The first speaker at the symposium was a stand-up comedian named Adam Bloom who was very funny even though it was clear he didn’t know what he was supposed to talking about. He said that “The object of stand-up comedy is to make an audience laugh”. Perhaps this is were art maybe has something to offer because though it can make people laugh, it doesn’t have to do just that, it can do many other things too.

Half way through the lecture Bob & Roberta Smith asked Adam Bloom if he had a mental health problems. The artist with the ginger beard elaborated on this and explained that most great comedians had suffered manic depression, such as Spike Milligan, Tony Hancock, Peter Cook and many others. Adam Bloom replied that he didn’t really have mental health problem and neither did many of he comedian friend, expect one who was in rehab for some drink problems.

At the end of the Art and Comedy Symposium Bob & Roberta Smith took everyone down to the harbour to float concrete boats on the sea. However the joke went terribly wrong because the tide was out and there was no sea, just some mud which nobody really had suitable footwear to wade through.

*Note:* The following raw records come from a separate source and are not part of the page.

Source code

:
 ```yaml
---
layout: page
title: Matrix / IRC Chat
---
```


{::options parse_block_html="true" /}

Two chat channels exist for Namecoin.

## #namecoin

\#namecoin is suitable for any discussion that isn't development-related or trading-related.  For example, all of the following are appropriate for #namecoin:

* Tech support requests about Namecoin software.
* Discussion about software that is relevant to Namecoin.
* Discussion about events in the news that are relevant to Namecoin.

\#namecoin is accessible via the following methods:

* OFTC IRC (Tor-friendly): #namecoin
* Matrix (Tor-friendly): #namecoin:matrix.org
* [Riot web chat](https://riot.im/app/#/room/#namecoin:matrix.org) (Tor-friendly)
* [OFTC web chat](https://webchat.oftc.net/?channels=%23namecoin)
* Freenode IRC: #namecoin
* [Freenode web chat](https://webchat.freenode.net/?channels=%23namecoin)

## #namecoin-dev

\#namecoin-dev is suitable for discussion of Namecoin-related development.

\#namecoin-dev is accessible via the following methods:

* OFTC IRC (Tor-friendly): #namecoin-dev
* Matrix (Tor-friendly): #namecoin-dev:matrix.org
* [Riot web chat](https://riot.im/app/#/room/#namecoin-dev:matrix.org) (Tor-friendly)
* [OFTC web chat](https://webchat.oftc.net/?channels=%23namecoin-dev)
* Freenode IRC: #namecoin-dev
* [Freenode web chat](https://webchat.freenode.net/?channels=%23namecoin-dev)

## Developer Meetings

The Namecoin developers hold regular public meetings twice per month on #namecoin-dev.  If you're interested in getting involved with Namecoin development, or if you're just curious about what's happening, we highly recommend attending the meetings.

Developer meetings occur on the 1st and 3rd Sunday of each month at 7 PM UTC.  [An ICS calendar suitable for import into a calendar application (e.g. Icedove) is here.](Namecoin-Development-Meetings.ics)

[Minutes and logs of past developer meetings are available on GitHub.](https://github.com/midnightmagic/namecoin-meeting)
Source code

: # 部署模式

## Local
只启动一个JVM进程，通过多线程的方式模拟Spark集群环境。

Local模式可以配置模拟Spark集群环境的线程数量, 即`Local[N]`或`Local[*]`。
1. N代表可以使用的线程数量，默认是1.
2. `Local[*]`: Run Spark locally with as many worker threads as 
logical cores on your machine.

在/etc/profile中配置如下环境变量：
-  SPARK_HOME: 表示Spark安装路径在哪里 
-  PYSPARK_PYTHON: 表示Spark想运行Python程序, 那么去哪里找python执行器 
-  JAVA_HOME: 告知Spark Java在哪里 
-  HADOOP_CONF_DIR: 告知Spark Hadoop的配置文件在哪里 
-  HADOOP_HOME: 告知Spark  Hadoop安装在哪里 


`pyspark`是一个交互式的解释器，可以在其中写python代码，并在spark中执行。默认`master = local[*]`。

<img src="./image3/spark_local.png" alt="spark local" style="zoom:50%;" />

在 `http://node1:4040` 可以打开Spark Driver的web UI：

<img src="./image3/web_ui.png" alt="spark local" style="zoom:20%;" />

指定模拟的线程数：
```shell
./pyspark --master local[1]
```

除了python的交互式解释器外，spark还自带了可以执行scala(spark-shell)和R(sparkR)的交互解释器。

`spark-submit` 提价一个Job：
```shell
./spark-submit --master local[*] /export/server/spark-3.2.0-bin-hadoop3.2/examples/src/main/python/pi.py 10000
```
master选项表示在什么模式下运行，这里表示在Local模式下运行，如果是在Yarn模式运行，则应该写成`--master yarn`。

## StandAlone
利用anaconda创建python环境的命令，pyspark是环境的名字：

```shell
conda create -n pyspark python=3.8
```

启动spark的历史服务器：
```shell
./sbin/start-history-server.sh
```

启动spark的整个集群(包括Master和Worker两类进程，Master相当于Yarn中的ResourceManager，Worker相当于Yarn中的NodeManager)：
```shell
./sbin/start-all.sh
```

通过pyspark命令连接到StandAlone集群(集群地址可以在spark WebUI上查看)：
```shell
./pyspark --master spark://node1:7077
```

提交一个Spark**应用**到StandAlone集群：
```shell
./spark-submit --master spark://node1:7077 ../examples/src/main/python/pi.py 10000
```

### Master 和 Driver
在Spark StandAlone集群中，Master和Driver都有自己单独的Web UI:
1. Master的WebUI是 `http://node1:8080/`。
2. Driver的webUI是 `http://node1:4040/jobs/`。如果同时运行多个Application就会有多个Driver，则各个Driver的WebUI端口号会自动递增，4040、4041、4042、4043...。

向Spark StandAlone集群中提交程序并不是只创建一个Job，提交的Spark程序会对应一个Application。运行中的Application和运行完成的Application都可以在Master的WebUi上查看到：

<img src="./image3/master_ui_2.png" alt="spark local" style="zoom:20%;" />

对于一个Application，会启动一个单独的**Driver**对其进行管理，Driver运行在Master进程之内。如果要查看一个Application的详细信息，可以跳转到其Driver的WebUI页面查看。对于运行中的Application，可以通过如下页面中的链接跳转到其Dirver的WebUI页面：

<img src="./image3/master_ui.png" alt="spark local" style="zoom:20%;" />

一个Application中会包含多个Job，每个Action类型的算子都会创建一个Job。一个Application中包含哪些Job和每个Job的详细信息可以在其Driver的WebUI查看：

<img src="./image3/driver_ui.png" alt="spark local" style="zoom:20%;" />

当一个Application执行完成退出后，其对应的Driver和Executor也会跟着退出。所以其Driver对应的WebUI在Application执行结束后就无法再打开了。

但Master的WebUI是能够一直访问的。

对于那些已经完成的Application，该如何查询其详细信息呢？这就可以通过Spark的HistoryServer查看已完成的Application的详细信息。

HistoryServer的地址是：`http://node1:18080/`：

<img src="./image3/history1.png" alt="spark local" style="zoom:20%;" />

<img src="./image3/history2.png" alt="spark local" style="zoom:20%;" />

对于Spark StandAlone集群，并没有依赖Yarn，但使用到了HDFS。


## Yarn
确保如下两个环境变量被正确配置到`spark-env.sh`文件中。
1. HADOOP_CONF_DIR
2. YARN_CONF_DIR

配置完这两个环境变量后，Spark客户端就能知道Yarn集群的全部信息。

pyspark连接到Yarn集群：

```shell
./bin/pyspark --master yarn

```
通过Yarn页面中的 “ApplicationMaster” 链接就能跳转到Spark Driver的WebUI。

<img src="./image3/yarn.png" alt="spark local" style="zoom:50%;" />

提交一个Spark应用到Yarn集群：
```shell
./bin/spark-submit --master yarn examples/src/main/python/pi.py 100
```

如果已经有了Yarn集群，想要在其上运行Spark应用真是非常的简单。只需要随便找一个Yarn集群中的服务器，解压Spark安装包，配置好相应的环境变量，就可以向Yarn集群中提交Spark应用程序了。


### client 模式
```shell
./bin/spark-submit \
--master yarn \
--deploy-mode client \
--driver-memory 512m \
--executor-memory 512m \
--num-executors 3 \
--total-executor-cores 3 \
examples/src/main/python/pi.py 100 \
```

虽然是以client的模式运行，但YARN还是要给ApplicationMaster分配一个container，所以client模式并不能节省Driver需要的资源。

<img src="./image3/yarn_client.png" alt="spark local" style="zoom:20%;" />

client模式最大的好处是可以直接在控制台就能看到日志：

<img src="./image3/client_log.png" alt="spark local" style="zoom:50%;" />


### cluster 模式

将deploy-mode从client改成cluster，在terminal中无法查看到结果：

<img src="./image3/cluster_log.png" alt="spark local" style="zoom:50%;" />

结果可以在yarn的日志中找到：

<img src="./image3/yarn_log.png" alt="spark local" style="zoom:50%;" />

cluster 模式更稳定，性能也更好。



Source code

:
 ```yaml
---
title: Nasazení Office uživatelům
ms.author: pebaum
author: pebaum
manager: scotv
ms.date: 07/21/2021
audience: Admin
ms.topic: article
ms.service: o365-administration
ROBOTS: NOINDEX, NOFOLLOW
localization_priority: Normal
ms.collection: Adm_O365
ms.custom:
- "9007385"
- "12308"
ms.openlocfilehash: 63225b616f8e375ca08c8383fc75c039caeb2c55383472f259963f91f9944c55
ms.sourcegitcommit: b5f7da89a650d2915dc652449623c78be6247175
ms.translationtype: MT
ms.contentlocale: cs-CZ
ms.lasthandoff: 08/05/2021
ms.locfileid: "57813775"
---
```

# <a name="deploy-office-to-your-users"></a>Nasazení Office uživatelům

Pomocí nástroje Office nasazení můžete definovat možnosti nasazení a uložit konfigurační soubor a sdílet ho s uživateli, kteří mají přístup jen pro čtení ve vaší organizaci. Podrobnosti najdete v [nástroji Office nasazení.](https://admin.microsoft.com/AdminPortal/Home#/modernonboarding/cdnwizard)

While I was in Whitstable also I ran into the poet John Hegley in a pub and I had a conversation with him about how great artists, musicians and poets die young. He was not comfortable with this idea because he was getting on a bit now and wasn’t dead which suggested he wasn’t held in such high regard where as I was only 26 and still had a chance of being great. I realised I was also not too keen on the idea of being dead soon. Am planning to do a show with John Hegley at the Poetry Café in July which is quite an exciting honour.

Monday, June 12, 2006

 

We’re fuckin’ with yer Power-Knowledge

The OUTCIDER ART symposium was in interesting experience. My brother Theo had prepared a short presentation about Foucault’s ideas of radical politics and how they could be applied to art making. I don’t really have time to fully explain the concept here which involved the realisation that we are controlled by knowledge because we understand everything by referring to knowledge, but if I get some time I will transcribe some extracts or make some audio samples for the website. The lecture was mostly attended by Goldsmiths Fine art post graduates, however Theo the lecturer was still an undergraduate. This caused a mix of responses, those who found it funny and those who were not amused. We had been hoping that the whole thing would be light weight knock about with a few stupid songs. Goldsmith’s Fine Art department has a reputation for super criticality and Theo was quickly faltered by a series of difficult questions which he had trouble answering because he had not really done as much reading and the discussion soon turned into a more uncomfortably conventional debate on art philosophy. However the songs seemed to go down well despite the fact we never got around to rehearsing them and Sam Curtis rounded the event off with a game he had devised about Foucault’s love spud.

One of the theories Theo presented was that once the people are prepared to die then a government can not threaten people with death and no longer has any power. Theo applied this Theory to art and suggested that though the art institution can readily threaten artists with death, it can threaten to say that their artwork is not good enough; therefore Theo proposed that the institution would have no control over an artist if they were prepared to make crap work (I was held up as the main example for the justification of failure). This seems like a suitable justification for the performative failure of the event… however this theory of failure was also picked to pieces by the audience.

It was a nice little escapade into improvised performance and failure and we learned a lesson or two even if it wasn’t the one Theo was teaching.

Watch the video :



Just got back from Whitstable Biennale where I was working with a group of artist under the direction of Gary Stevens. Tired and sun burnt, but we all had a great time and I will type up my notes from the event over the next few days.